> TASK
Check every line of the data for the string "DoxyParagraph" and copy the ones that have it.

> DATA SUPPLIED
**********
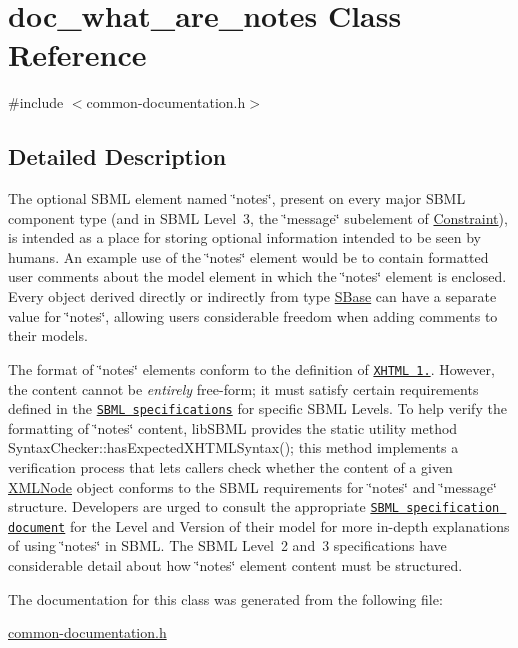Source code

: \hypertarget{classdoc__what__are__notes}{}\section{doc\+\_\+what\+\_\+are\+\_\+notes Class Reference}
\label{classdoc__what__are__notes}


{\ttfamily \#include $<$common-\/documentation.\+h$>$}



\subsection{Detailed Description}
\begin{DoxyParagraph}{}
The optional S\+B\+ML element named \char`\"{}notes\char`\"{}, present on every major S\+B\+ML component type (and in S\+B\+ML Level~3, the \char`\"{}message\char`\"{} subelement of \hyperlink{class_constraint}{Constraint}), is intended as a place for storing optional information intended to be seen by humans. An example use of the \char`\"{}notes\char`\"{} element would be to contain formatted user comments about the model element in which the \char`\"{}notes\char`\"{} element is enclosed. Every object derived directly or indirectly from type \hyperlink{class_s_base}{S\+Base} can have a separate value for \char`\"{}notes\char`\"{}, allowing users considerable freedom when adding comments to their models.
\end{DoxyParagraph}
The format of \char`\"{}notes\char`\"{} elements conform to the definition of \href{http://www.w3.org/TR/xhtml1/}{\tt X\+H\+T\+ML~1.}. However, the content cannot be {\itshape entirely} free-\/form; it must satisfy certain requirements defined in the \href{http://sbml.org/Documents/Specifications}{\tt S\+B\+ML specifications} for specific S\+B\+ML Levels. To help verify the formatting of \char`\"{}notes\char`\"{} content, lib\+S\+B\+ML provides the static utility method Syntax\+Checker\+::has\+Expected\+X\+H\+T\+M\+L\+Syntax(); this method implements a verification process that lets callers check whether the content of a given \hyperlink{class_x_m_l_node}{X\+M\+L\+Node} object conforms to the S\+B\+ML requirements for \char`\"{}notes\char`\"{} and \char`\"{}message\char`\"{} structure. Developers are urged to consult the appropriate \href{http://sbml.org/Documents/Specifications}{\tt S\+B\+ML specification document} for the Level and Version of their model for more in-\/depth explanations of using \char`\"{}notes\char`\"{} in S\+B\+ML. The S\+B\+ML Level~2 and~3 specifications have considerable detail about how \char`\"{}notes\char`\"{} element content must be structured. 

The documentation for this class was generated from the following file\+:\begin{DoxyCompactItemize}
\item 
\hyperlink{common-documentation_8h}{common-\/documentation.\+h}\end{DoxyCompactItemize}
**********
> OUTPUT FOR THIS TASK
\begin{DoxyParagraph}{}
\end{DoxyParagraph}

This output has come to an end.